Fukuyama, neoconservador arrependido?
Em seu mais recente livro, o formulador da hipótese de “fim da História” critica duramente o governo Bush, reconhece o papel dos Estados nacionais e admite que o poder dos EUA tem limitesHubert Védrine
Na sua mais recente obra, America at the crossroad [1], Francis Fukuyama, que se tornou célebre por seu controverso livro sobre o “fim da história” [2] após a queda da URSS e que, durante muito tempo se dizia um neoconservador ? entrega-se a um verdadeiro ato de ruptura com o governo Bush, e talvez com todo o neoconservadorismo.
Certamente, ele continua prestando homenagem a essa corrente de pensamento pelo seu “anticomunismo eterno”, dos anos 1930 até hoje. E ainda lembra a constante oposição dessa corrente à “realpolitik” de Henry Kissinger (assunto que mereceria uma ampla discussão). Na verdade, Fukuyama não se afasta dos grandes princípios do neoconservadorismo. Ele sempre pensa que ? contrariamente ao que afirmam os “realistas” ? a natureza interna dos regimes não é indiferente nas relações internacionais, sendo preciso preocupar-se com ela e, se necessário, transformar as ditaduras em democracias. Ele não contesta ? pelo contrário ? a tese de que os Estados Unidos devem estar engajados nos assuntos internacionais, já que eles estariam, quase por sua própria natureza, a serviço de “fins morais”. Ele acredita que é necessário desconfiar das ambições excessivas de transformação social e, finalmente, que não se deve alimentar ilusões quanto à lei e às instituições internacionais, pouco capazes de impor a segurança e a justiça.

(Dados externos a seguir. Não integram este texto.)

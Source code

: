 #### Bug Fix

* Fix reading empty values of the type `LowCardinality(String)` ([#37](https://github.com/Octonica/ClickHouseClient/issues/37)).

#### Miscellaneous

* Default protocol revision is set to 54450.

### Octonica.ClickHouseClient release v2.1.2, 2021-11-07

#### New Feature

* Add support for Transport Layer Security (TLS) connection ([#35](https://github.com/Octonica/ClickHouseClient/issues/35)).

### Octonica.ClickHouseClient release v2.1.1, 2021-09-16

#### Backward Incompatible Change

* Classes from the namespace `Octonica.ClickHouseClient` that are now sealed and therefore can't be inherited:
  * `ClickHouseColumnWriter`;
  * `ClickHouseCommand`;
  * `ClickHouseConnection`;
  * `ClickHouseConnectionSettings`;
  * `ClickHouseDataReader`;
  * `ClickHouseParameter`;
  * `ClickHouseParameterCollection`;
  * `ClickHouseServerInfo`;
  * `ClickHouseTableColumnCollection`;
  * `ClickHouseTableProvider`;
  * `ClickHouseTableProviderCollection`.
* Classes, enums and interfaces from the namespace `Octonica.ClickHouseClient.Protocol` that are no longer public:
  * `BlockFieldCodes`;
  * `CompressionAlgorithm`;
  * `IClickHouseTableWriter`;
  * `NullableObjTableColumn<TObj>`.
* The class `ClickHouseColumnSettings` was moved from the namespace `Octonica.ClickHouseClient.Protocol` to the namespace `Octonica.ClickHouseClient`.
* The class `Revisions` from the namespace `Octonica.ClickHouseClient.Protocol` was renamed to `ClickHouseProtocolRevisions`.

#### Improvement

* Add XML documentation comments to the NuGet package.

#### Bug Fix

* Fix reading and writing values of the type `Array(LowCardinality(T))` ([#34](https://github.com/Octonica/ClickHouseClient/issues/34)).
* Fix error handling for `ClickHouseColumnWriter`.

É sobre o grau de importância da natureza dos regimes nas relações internacionais que está a maior polêmica entre os neoconservadores (dentre os quais Fukuyama ainda hoje) e os realistas clássicos, à maneira de Kissinger. Sobre o multilateralismo, os neoconservadores se opõem aos liberais internacionalistas wilsonianos (democratas americanos; social-democratas europeus e europeus em geral). Quanto à necessidade do engajamento dos EUA (a “nação indispensável”, segundo Madeleine Albright), sobressai o isolacionismo recorrente, mas impraticável nos nossos dias, da opinião pública norte-americana. Os neoconservadores podem ter forjado um coquetel ideológico original, mas se inspiraram em antigas correntes norte-americanas de pensamento.. Durante seu primeiro mandato, George W. Bush foi talvez uma caricatura, mas não uma aberração.
Se de certa maneira Fukuyama continua neoconservador, com quem ele rompe hoje e por quê? Essencialmente com o governo Bush, por causa da sua política para o Iraque. Segundo Fukuyama, o governo cometeu três erros graves com a guerra: enganou quanto à ameaça, não previu a virulenta oposição mundial ao exercício da pretensa “benevolent hegemony” (hegemonia benevolente) norte-americana e avaliou muito mal as dificuldades da pacificação e reconstrução do país.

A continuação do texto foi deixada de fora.